What comes across is the degree to which these people thrive on partial experience. What terrifies them is the prospect of having to put it all together.
Last in the lineup of plays for Series B, which runs through June 21, is John Guare's enigmatic and rewarding Woman at a Threshold, Beckoning, directed by Will Pomerantz. An anecdotal piece that presents itself as autobiographical, it recounts a post-9/11 stint of grand-jury service in which a seemingly endless series of routine buy-and-busts was interrupted by an terrorist-espionage-deportation case. Last year, I saw an earlier version of the Guare at "Brave New World," an evening of theater held at Town Hall on the first anniversary. There was a self-conscious quality to the play. It was as though the playwright were watching himself write, deeply conscious of how others would judge his reponse to the events of September 11. This tentative quality overshadowed much that was interesting, moving or thought-provoking in the piece.

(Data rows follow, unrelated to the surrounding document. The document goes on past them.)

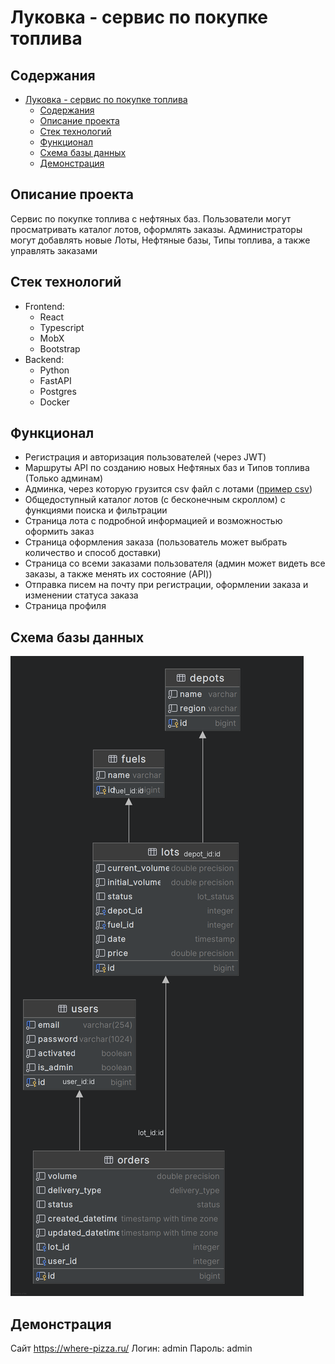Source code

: # Луковка - сервис по покупке топлива

## Содержания

- [Луковка - сервис по покупке топлива](#луковка---сервис-по-покупке-топлива)
  - [Содержания](#содержания)
  - [Описание проекта](#описание-проекта)
  - [Стек технологий](#стек-технологий)
  - [Функционал](#функционал)
  - [Схема базы данных](#схема-базы-данных)
  - [Демонстрация](#демонстрация)

## Описание проекта

Сервис по покупке топлива c нефтяных баз. Пользователи могут просматривать
каталог лотов, оформлять заказы. Администраторы могут добавлять новые Лоты,
Нефтяные базы, Типы топлива, а также управлять заказами

## Стек технологий

- Frontend:
  - React
  - Typescript
  - MobX
  - Bootstrap
- Backend:
  - Python
  - FastAPI
  - Postgres
  - Docker

## Функционал

- Регистрация и авторизация пользователей (через JWT)
- Маршруты API по созданию новых Нефтяных баз и Типов топлива (Только админам)
- Админка, через которую грузится csv файл c лотами ([пример csv](for_readme/lots_example.csv))
- Общедоступный каталог лотов (с бесконечным скроллом) с функциями поиска и фильтрации
- Страница лота с подробной информацией и возможностью оформить заказ
- Страница оформления заказа (пользователь может выбрать количество и способ доставки)
- Страница со всеми заказами пользователя (админ может видеть все заказы, а также менять их состояние (API))
- Отправка писем на почту при регистрации, оформлении заказа и изменении статуса заказа
- Страница профиля

## Схема базы данных

![Схема базы данных](for_readme/db_scheme.png)


## Демонстрация 

Сайт https://where-pizza.ru/
Логин: admin
Пароль: admin
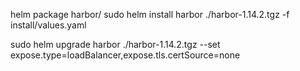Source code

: helm package harbor/
sudo helm install harbor ./harbor-1.14.2.tgz -f install/values.yaml

sudo helm upgrade harbor ./harbor-1.14.2.tgz --set expose.type=loadBalancer,expose.tls.certSource=none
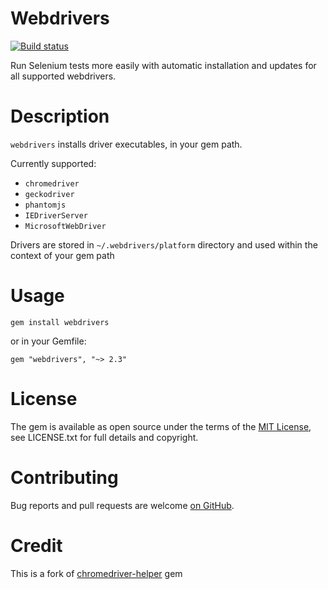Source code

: # Webdrivers

[![Build status](https://api.travis-ci.org/titusfortner/webdrivers.svg)](https://travis-ci.org/titusfortner/webdrivers)

Run Selenium tests more easily with automatic installation and updates for all supported webdrivers.

# Description

`webdrivers` installs driver executables, in your gem path.

Currently supported:
* `chromedriver`
* `geckodriver`
* `phantomjs`
* `IEDriverServer`
* `MicrosoftWebDriver`

Drivers are stored in `~/.webdrivers/platform` directory and used within the context of your gem path


# Usage

`gem install webdrivers`

or in your Gemfile: 

`gem "webdrivers", "~> 2.3"`


# License

The gem is available as open source under the terms of the [MIT License](http://opensource.org/licenses/MIT), 
see LICENSE.txt for full details and copyright.


# Contributing

Bug reports and pull requests are welcome [on GitHub](https://github.com/titusfortner/webdrivers).


# Credit

This is a fork of [chromedriver-helper](https://github.com/flavorjones/chromedriver-helper) gem
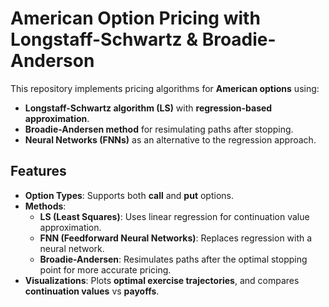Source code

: # American Option Pricing with Longstaff-Schwartz & Broadie-Anderson

This repository implements pricing algorithms for **American options** using:
- **Longstaff-Schwartz algorithm (LS)** with **regression-based approximation**.
- **Broadie-Andersen method** for resimulating paths after stopping.
- **Neural Networks (FNNs)** as an alternative to the regression approach.

## Features

- **Option Types**: Supports both **call** and **put** options.
- **Methods**: 
  - **LS (Least Squares)**: Uses linear regression for continuation value approximation.
  - **FNN (Feedforward Neural Networks)**: Replaces regression with a neural network.
  - **Broadie-Andersen**: Resimulates paths after the optimal stopping point for more accurate pricing.
- **Visualizations**: Plots **optimal exercise trajectories**, and compares **continuation values** vs **payoffs**.
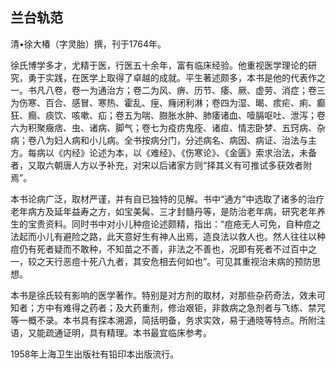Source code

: ## 兰台轨范

清•徐大椿（字灵胎）撰，刊于1764年。

徐氏博学多才，尤精于医，行医五十余年，富有临床经验。他重视医学理论的研究，勇于实践，在医学上取得了卓越的成就。平生著述颇多，本书是他的代表作之一。书凡八卷，卷一为通治方；卷二为风、痹、历节、痿、厥、虚劳、消症；卷三为伤寒、百合、感冒、寒热、霍乱、痓、癃闭利淋；卷四为湿、暍、痎疟、痢、癫狂、癎、痰饮、咳嗽、疝；卷五为喘、臌胀水肿、肺痿诸血、噎膈呕吐、泄泻；卷六为积聚癥痞、虫、诸病、脚气；卷七为疫疠鬼痊、诸疸、情志卧梦、五窍病、杂病；卷八为妇人病和小儿病。全书按病分门，分述病名、病因、病证、治法与主方。每病以《内经》论述为本，以《难经》、《伤寒论》、《金匮》索求治法，未备者，又取六朝唐人方以予补充，对宋以后诸家方则“择其义有可推试多获效者附焉”。

本书论病广泛，取材严谨，并有自已独特的见解。书中“通方”中选取了诸多的治疗老年病方及延年益寿之方，如宝美髯、三才封髓丹等，是防治老年病，研究老年养生的宝贵资料。同时书中对小儿种痘论述颇精，指出：“痘疮无人可免，自种痘之法起而小儿有避险之路，此天意好生有神人出焉，造良法以救人也。然人往往以种痘仍有死者疑而不敢种，不知苗之不善，非法之不善也，况即有死者不过百中之一，较之天行恶痘十死八九者，其安危相去何如也”。可见其重视治未病的预防思想。

本书是徐氏较有影响的医学著作。特别是对方剂的取材，对那些杂药奇法，效未可知者；方中有难得之药者；及大药重剂，修治艰钜，非救病之急剂者与飞练、禁咒等一概不录。本书具有探本溯源，简括明备，务求实效，易于通晓等特点。所附注语，又能疏通证明，具有精理。本书最宜临床参考。

1958年上海卫生出版社有铅印本出版流行。
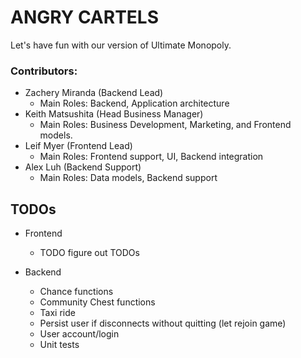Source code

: # ANGRY CARTELS

Let's have fun with our version of Ultimate Monopoly.

### Contributors:
- Zachery Miranda (Backend Lead)
  - Main Roles: Backend, Application architecture
- Keith Matsushita (Head Business Manager)
  - Main Roles: Business Development, Marketing, and Frontend models.
- Leif Myer (Frontend Lead)
  - Main Roles: Frontend support, UI, Backend integration
- Alex Luh (Backend Support)
  - Main Roles: Data models, Backend support

## TODOs
- Frontend
	- TODO figure out TODOs

- Backend
	- Chance functions
	- Community Chest functions
	- Taxi ride
	- Persist user if disconnects without quitting (let rejoin game)
	- User account/login
	- Unit tests
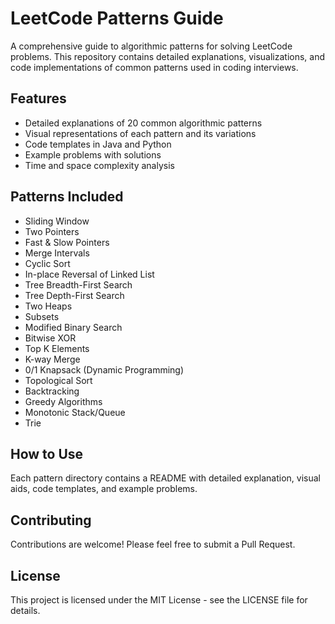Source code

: # LeetCode Patterns Guide

A comprehensive guide to algorithmic patterns for solving LeetCode problems. This repository contains detailed explanations, visualizations, and code implementations of common patterns used in coding interviews.

## Features

- Detailed explanations of 20 common algorithmic patterns
- Visual representations of each pattern and its variations
- Code templates in Java and Python
- Example problems with solutions
- Time and space complexity analysis

## Patterns Included

- Sliding Window
- Two Pointers
- Fast & Slow Pointers
- Merge Intervals
- Cyclic Sort
- In-place Reversal of Linked List
- Tree Breadth-First Search
- Tree Depth-First Search
- Two Heaps
- Subsets
- Modified Binary Search
- Bitwise XOR
- Top K Elements
- K-way Merge
- 0/1 Knapsack (Dynamic Programming)
- Topological Sort
- Backtracking
- Greedy Algorithms
- Monotonic Stack/Queue
- Trie

## How to Use

Each pattern directory contains a README with detailed explanation, visual aids, code templates, and example problems.

## Contributing

Contributions are welcome! Please feel free to submit a Pull Request.

## License

This project is licensed under the MIT License - see the LICENSE file for details.
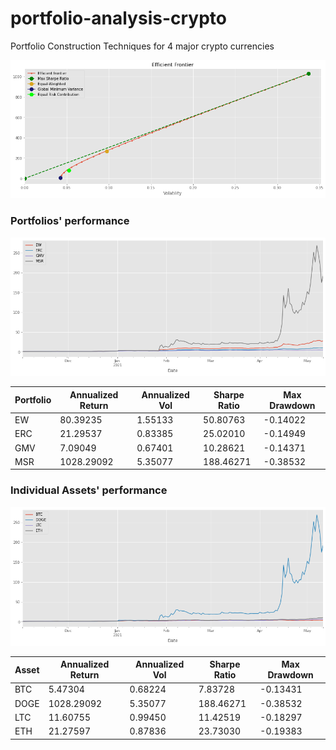 # portfolio-analysis-crypto
Portfolio Construction Techniques for 4 major crypto currencies

![image info](./ef.png)

### Portfolios' performance

![image info](./rets.png)


| Portfolio | Annualized Return | Annualized Vol | Sharpe Ratio | Max Drawdown |
|-----------|-------------------|----------------|--------------|--------------|
| EW        | 80.39235          | 1.55133        | 50.80763     | -0.14022     |
| ERC       | 21.29537          | 0.83385        | 25.02010     | -0.14949     |
| GMV       | 7.09049           | 0.67401        | 10.28621     | -0.14371     |
| MSR       | 1028.29092        | 5.35077        | 188.46271    | -0.38532     |

### Individual Assets' performance

![image info](./asstsrets.png)


| Asset | Annualized Return | Annualized Vol | Sharpe Ratio | Max Drawdown |
|-------|-------------------|----------------|--------------|--------------|
| BTC   | 5.47304           | 0.68224        | 7.83728      | -0.13431     |
| DOGE  | 1028.29092        | 5.35077        | 188.46271    | -0.38532     |
| LTC   | 11.60755          | 0.99450        | 11.42519     | -0.18297     |
| ETH   | 21.27597          | 0.87836        | 23.73030     | -0.19383     |
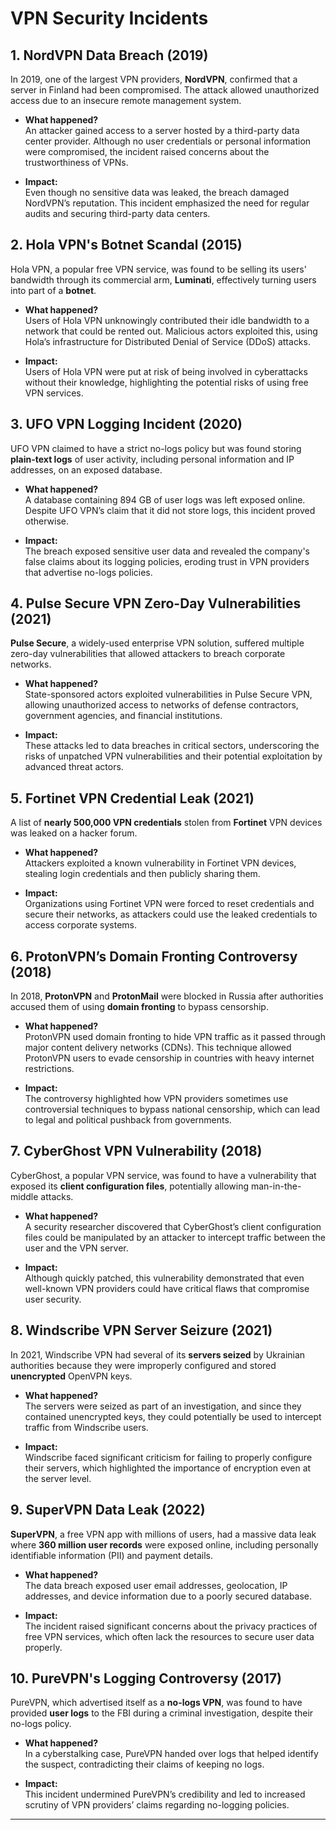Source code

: # VPN Security Incidents

## 1. **NordVPN Data Breach (2019)**
In 2019, one of the largest VPN providers, **NordVPN**, confirmed that a server in Finland had been compromised. The attack allowed unauthorized access due to an insecure remote management system.

- **What happened?**  
  An attacker gained access to a server hosted by a third-party data center provider. Although no user credentials or personal information were compromised, the incident raised concerns about the trustworthiness of VPNs.

- **Impact:**  
  Even though no sensitive data was leaked, the breach damaged NordVPN’s reputation. This incident emphasized the need for regular audits and securing third-party data centers.

## 2. **Hola VPN's Botnet Scandal (2015)**
Hola VPN, a popular free VPN service, was found to be selling its users' bandwidth through its commercial arm, **Luminati**, effectively turning users into part of a **botnet**.

- **What happened?**  
  Users of Hola VPN unknowingly contributed their idle bandwidth to a network that could be rented out. Malicious actors exploited this, using Hola’s infrastructure for Distributed Denial of Service (DDoS) attacks.

- **Impact:**  
  Users of Hola VPN were put at risk of being involved in cyberattacks without their knowledge, highlighting the potential risks of using free VPN services.

## 3. **UFO VPN Logging Incident (2020)**
UFO VPN claimed to have a strict no-logs policy but was found storing **plain-text logs** of user activity, including personal information and IP addresses, on an exposed database.

- **What happened?**  
  A database containing 894 GB of user logs was left exposed online. Despite UFO VPN’s claim that it did not store logs, this incident proved otherwise.

- **Impact:**  
  The breach exposed sensitive user data and revealed the company's false claims about its logging policies, eroding trust in VPN providers that advertise no-logs policies.

## 4. **Pulse Secure VPN Zero-Day Vulnerabilities (2021)**
**Pulse Secure**, a widely-used enterprise VPN solution, suffered multiple zero-day vulnerabilities that allowed attackers to breach corporate networks.

- **What happened?**  
  State-sponsored actors exploited vulnerabilities in Pulse Secure VPN, allowing unauthorized access to networks of defense contractors, government agencies, and financial institutions.

- **Impact:**  
  These attacks led to data breaches in critical sectors, underscoring the risks of unpatched VPN vulnerabilities and their potential exploitation by advanced threat actors.

## 5. **Fortinet VPN Credential Leak (2021)**
A list of **nearly 500,000 VPN credentials** stolen from **Fortinet** VPN devices was leaked on a hacker forum.

- **What happened?**  
  Attackers exploited a known vulnerability in Fortinet VPN devices, stealing login credentials and then publicly sharing them.

- **Impact:**  
  Organizations using Fortinet VPN were forced to reset credentials and secure their networks, as attackers could use the leaked credentials to access corporate systems.

## 6. **ProtonVPN’s Domain Fronting Controversy (2018)**
In 2018, **ProtonVPN** and **ProtonMail** were blocked in Russia after authorities accused them of using **domain fronting** to bypass censorship.

- **What happened?**  
  ProtonVPN used domain fronting to hide VPN traffic as it passed through major content delivery networks (CDNs). This technique allowed ProtonVPN users to evade censorship in countries with heavy internet restrictions.

- **Impact:**  
  The controversy highlighted how VPN providers sometimes use controversial techniques to bypass national censorship, which can lead to legal and political pushback from governments.

## 7. **CyberGhost VPN Vulnerability (2018)**
CyberGhost, a popular VPN service, was found to have a vulnerability that exposed its **client configuration files**, potentially allowing man-in-the-middle attacks.

- **What happened?**  
  A security researcher discovered that CyberGhost’s client configuration files could be manipulated by an attacker to intercept traffic between the user and the VPN server.

- **Impact:**  
  Although quickly patched, this vulnerability demonstrated that even well-known VPN providers could have critical flaws that compromise user security.

## 8. **Windscribe VPN Server Seizure (2021)**
In 2021, Windscribe VPN had several of its **servers seized** by Ukrainian authorities because they were improperly configured and stored **unencrypted** OpenVPN keys.

- **What happened?**  
  The servers were seized as part of an investigation, and since they contained unencrypted keys, they could potentially be used to intercept traffic from Windscribe users.

- **Impact:**  
  Windscribe faced significant criticism for failing to properly configure their servers, which highlighted the importance of encryption even at the server level.

## 9. **SuperVPN Data Leak (2022)**
**SuperVPN**, a free VPN app with millions of users, had a massive data leak where **360 million user records** were exposed online, including personally identifiable information (PII) and payment details.

- **What happened?**  
  The data breach exposed user email addresses, geolocation, IP addresses, and device information due to a poorly secured database.

- **Impact:**  
  The incident raised significant concerns about the privacy practices of free VPN services, which often lack the resources to secure user data properly.

## 10. **PureVPN's Logging Controversy (2017)**
PureVPN, which advertised itself as a **no-logs VPN**, was found to have provided **user logs** to the FBI during a criminal investigation, despite their no-logs policy.

- **What happened?**  
  In a cyberstalking case, PureVPN handed over logs that helped identify the suspect, contradicting their claims of keeping no logs.

- **Impact:**  
  This incident undermined PureVPN’s credibility and led to increased scrutiny of VPN providers’ claims regarding no-logging policies.

---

That aspect of the piece is gone, now, I'm happy to say. This is due in no small part to Mr. Pomerantz's direction, which shifts a good deal of the play's rhetorical burden from the actor playing the narrator-protagonist to the staging. Also, the play seems to have been substantially rewritten. Either Mr. Guare himself conquered his own anxieties or else the unerring instincts of Mr. Dempster and his associates urged him towards a more honest and forthright exegesis.